§ Goal of the exercise:
Copy exactly, and only, the lines from the one containing "### Target Audience" through the last line of the records below.

§ Data extract:
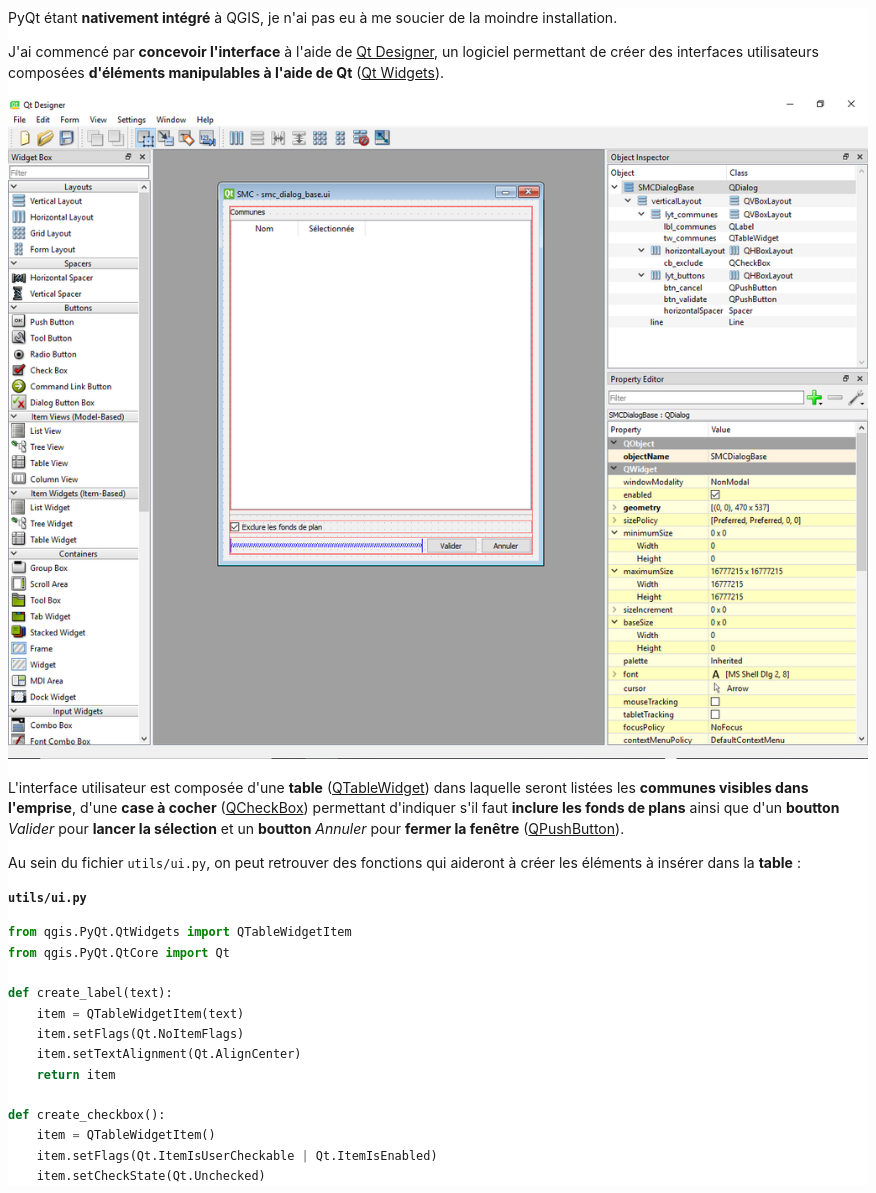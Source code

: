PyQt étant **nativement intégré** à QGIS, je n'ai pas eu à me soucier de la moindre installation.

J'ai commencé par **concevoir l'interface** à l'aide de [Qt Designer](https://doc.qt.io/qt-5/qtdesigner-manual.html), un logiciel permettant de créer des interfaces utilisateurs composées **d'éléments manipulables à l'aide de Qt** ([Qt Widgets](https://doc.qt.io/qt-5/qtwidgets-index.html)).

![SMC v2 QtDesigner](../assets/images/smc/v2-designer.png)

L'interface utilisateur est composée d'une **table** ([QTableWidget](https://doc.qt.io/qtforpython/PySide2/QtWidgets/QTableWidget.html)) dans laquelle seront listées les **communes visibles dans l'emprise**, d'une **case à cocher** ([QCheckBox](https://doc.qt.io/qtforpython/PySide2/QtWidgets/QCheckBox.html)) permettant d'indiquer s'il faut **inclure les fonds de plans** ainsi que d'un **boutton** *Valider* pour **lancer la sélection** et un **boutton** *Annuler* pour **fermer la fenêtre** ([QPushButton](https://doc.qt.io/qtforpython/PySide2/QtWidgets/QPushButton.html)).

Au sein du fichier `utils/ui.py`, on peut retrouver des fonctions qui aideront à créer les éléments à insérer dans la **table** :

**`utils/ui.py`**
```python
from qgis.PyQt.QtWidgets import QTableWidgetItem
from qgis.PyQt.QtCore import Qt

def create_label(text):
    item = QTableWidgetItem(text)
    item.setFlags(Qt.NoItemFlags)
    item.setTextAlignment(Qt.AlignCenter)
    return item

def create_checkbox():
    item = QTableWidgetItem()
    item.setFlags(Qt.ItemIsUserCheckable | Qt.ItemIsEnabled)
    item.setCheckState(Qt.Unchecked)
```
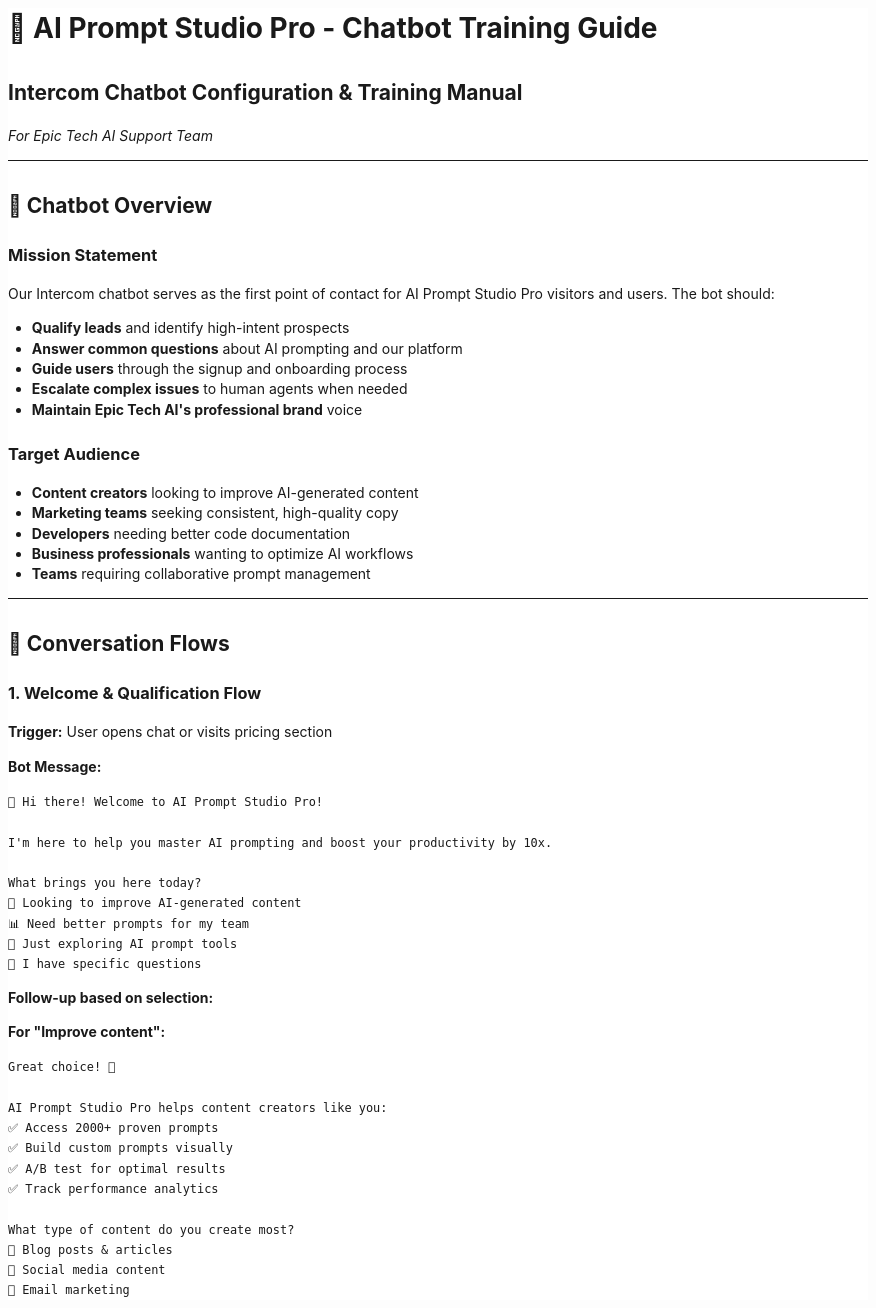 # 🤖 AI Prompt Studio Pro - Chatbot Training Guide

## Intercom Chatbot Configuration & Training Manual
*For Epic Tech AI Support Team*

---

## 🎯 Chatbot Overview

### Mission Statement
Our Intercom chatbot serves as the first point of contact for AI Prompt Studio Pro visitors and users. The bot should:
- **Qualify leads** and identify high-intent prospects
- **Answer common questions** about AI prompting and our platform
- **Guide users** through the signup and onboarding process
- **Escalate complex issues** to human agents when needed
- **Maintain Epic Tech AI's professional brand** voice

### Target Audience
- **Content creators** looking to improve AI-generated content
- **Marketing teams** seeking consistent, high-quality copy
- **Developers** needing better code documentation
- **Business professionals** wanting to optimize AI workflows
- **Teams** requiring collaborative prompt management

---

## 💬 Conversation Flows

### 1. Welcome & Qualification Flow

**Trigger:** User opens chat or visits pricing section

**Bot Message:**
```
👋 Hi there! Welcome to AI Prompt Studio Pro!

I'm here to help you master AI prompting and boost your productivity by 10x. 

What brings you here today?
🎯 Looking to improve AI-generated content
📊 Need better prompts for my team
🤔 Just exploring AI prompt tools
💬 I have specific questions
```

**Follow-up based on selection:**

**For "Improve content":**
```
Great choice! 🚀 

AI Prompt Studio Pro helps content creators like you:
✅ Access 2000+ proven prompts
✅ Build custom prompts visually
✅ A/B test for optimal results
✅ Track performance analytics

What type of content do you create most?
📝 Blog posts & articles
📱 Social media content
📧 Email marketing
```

§ Answer space:
### Target Audience
- **Content creators** looking to improve AI-generated content
- **Marketing teams** seeking consistent, high-quality copy
- **Developers** needing better code documentation
- **Business professionals** wanting to optimize AI workflows
- **Teams** requiring collaborative prompt management

---

## 💬 Conversation Flows

### 1. Welcome & Qualification Flow

**Trigger:** User opens chat or visits pricing section

**Bot Message:**
```
👋 Hi there! Welcome to AI Prompt Studio Pro!

I'm here to help you master AI prompting and boost your productivity by 10x. 

What brings you here today?
🎯 Looking to improve AI-generated content
📊 Need better prompts for my team
🤔 Just exploring AI prompt tools
💬 I have specific questions
```

**Follow-up based on selection:**

**For "Improve content":**
```
Great choice! 🚀 

AI Prompt Studio Pro helps content creators like you:
✅ Access 2000+ proven prompts
✅ Build custom prompts visually
✅ A/B test for optimal results
✅ Track performance analytics

What type of content do you create most?
📝 Blog posts & articles
📱 Social media content
📧 Email marketing
```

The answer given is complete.